Be focused and work hard. Being focused means being in the right space doing something you enjoy. Working hard doesn’t mean long hours. It means working relentlessly on learning about your business and your sector, and being passionate about it. It gets you ahead because you develop an understanding so that everything becomes much easier. If you flit around too much, you don’t learn enough – and then things will always be difficult.

5. The top reasons why you have been successful in business?

Probably the number one thing is I am a good communicator. I think I get on well with people, I establish rapport, I’m quite easy to meet and can therefore develop relationships well. I think I am honest and fair. Those things around integrity, honesty and building friendships are probably the things that have served me best.

6. Where’s the best place to prepare for leadership? Business school or on the job?

Education is very important. I had been working for six or seven years before I went to business school. I was a general manager and had acquired a lot of operational experience, but felt I was struggling to find new ways of thinking because my education wasn’t strong enough. In my time at business school I was working with very talented people so it pushed me academically. It also made me good at team work. But more than anything business school establishes a strategic way of thinking. After business school you are able to distil complex problems down into simpler frameworks, allowing you to see the point more easily. In today’s world, business is complex and problems are often complex. And if you have established that way of thinking, you can really add value to your company.

7. How do you relax?

I walk my two dogs. I do boxing with my personal trainer who is a friend of mine. I love skiing but don’t get to do it enough. I recently started yoga and my aim is to do that a bit more.

8. By what time in the morning do you like to be at your desk?

I generally get up at 6:15am. I then take the dogs for a walk, and I sit down at around 7:20am to have breakfast and check my emails.

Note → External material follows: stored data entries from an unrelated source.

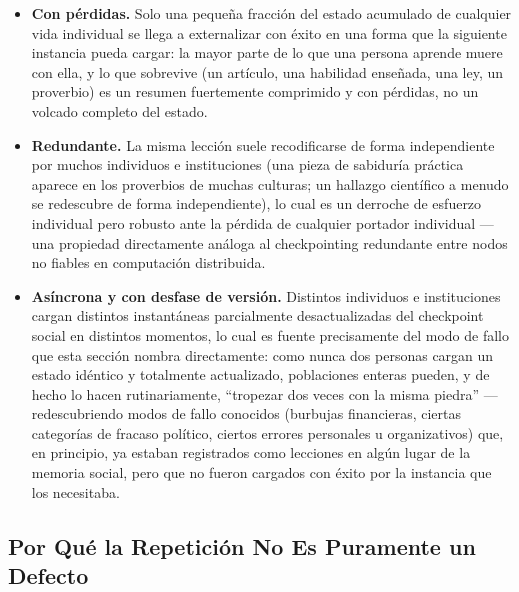 \documentclass[11pt]{article}
\begin{document}
\begin{itemize}[leftmargin=1.5em]
    \item \textbf{Con pérdidas.} Solo una pequeña fracción del estado acumulado de cualquier vida individual se llega a externalizar con éxito en una forma que la siguiente instancia pueda cargar: la mayor parte de lo que una persona aprende muere con ella, y lo que sobrevive (un artículo, una habilidad enseñada, una ley, un proverbio) es un resumen fuertemente comprimido y con pérdidas, no un volcado completo del estado.
    \item \textbf{Redundante.} La misma lección suele recodificarse de forma independiente por muchos individuos e instituciones (una pieza de sabiduría práctica aparece en los proverbios de muchas culturas; un hallazgo científico a menudo se redescubre de forma independiente), lo cual es un derroche de esfuerzo individual pero robusto ante la pérdida de cualquier portador individual —una propiedad directamente análoga al checkpointing redundante entre nodos no fiables en computación distribuida.
    \item \textbf{Asíncrona y con desfase de versión.} Distintos individuos e instituciones cargan distintos instantáneas parcialmente desactualizadas del checkpoint social en distintos momentos, lo cual es fuente precisamente del modo de fallo que esta sección nombra directamente: como nunca dos personas cargan un estado idéntico y totalmente actualizado, poblaciones enteras pueden, y de hecho lo hacen rutinariamente, ``tropezar dos veces con la misma piedra'' —redescubriendo modos de fallo conocidos (burbujas financieras, ciertas categorías de fracaso político, ciertos errores personales u organizativos) que, en principio, ya estaban registrados como lecciones en algún lugar de la memoria social, pero que no fueron cargados con éxito por la instancia que los necesitaba.
\end{itemize}

\subsection{Por Qué la Repetición No Es Puramente un Defecto}
\end{document}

9. Your favourite job interview question?

If you were an animal what would you be? That question for me often is the most interesting because it reveals whether the subject has a sense of humour. My experience is that skill set is easy to establish because you have qualifications, but cultural fit is also important. I like working with people with a sense of humour. And if I were an animal I would be a male lion because they are iconic. They are an iconic symbol of pride, strength, rigour and leadership. I can imagine no other image that brings out strength more than a male lion. But my nickname is the Chimp: In my family everyone has animal names and it really brings out a lot of laughter and banter. It’s a fun family tradition.

10. What is your message to Africa’s aspiring business leaders and entrepreneurs?

I think at the heart of any value proposition is what makes you unique. Relentless focus and understanding around how to be different in a way that adds value to your sector would be my overwhelming message. Working in a business where you have something different, unique and special, makes business fun. But working in a business where you are simply scrapping at the table for price is not a fun place to be unless you have established a cost leadership position. I think either you establish something special in your business about the way you do things, and that means you can compete on price – or have something unique that nobody can compete with.

Johnnie McMillan is managing director of Tropical Power Energy Group, an engineering, procurement and construction (EPC) company building renewable energy solutions in Africa. Tropical Power has built and commissioned a $6.5m biogas plant in Naivasha, Kenya. The Gorge Farm plant generates 2.2MW from organic crop waste and will also house a 10MW grid-connected solar PV plant. Tropical Power plans to build renewable power assets across Africa producing over 130MW of power by 2018.